──────── Material shown
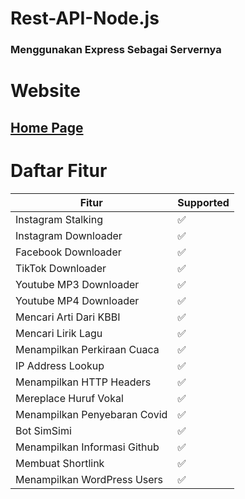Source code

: # Rest-API-Node.js
### Menggunakan Express Sebagai Servernya

# Website
## [Home Page](https://www.apimau.ga)

# Daftar Fitur
| Fitur | Supported          |
| ------- | ------------------ |
| Instagram Stalking | :white_check_mark: |
| Instagram Downloader | :white_check_mark: |
| Facebook Downloader | :white_check_mark: |
| TikTok Downloader | :white_check_mark: |
| Youtube MP3 Downloader | :white_check_mark: |
| Youtube MP4 Downloader | :white_check_mark: |
| Mencari Arti Dari KBBI | :white_check_mark: |
| Mencari Lirik Lagu | :white_check_mark: |
| Menampilkan Perkiraan Cuaca | :white_check_mark: |
| IP Address Lookup | :white_check_mark: |
| Menampilkan HTTP Headers | :white_check_mark: |
| Mereplace Huruf Vokal | :white_check_mark: |
| Menampilkan Penyebaran Covid | :white_check_mark: |
| Bot SimSimi | :white_check_mark: |
| Menampilkan Informasi Github | :white_check_mark: |
| Membuat Shortlink | :white_check_mark: |
| Menampilkan WordPress Users | :white_check_mark: |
────────────────
**Prompt**
If a record holds a picture, leave the picture out, but copy everything else exactly.

**Solution to the problem**
Source code

: # Rest-API-Node.js
### Menggunakan Express Sebagai Servernya

# Website
## [Home Page](https://www.apimau.ga)

# Daftar Fitur
| Fitur | Supported          |
| ------- | ------------------ |
| Instagram Stalking | :white_check_mark: |
| Instagram Downloader | :white_check_mark: |
| Facebook Downloader | :white_check_mark: |
| TikTok Downloader | :white_check_mark: |
| Youtube MP3 Downloader | :white_check_mark: |
| Youtube MP4 Downloader | :white_check_mark: |
| Mencari Arti Dari KBBI | :white_check_mark: |
| Mencari Lirik Lagu | :white_check_mark: |
| Menampilkan Perkiraan Cuaca | :white_check_mark: |
| IP Address Lookup | :white_check_mark: |
| Menampilkan HTTP Headers | :white_check_mark: |
| Mereplace Huruf Vokal | :white_check_mark: |
| Menampilkan Penyebaran Covid | :white_check_mark: |
| Bot SimSimi | :white_check_mark: |
| Menampilkan Informasi Github | :white_check_mark: |
| Membuat Shortlink | :white_check_mark: |
| Menampilkan WordPress Users | :white_check_mark: |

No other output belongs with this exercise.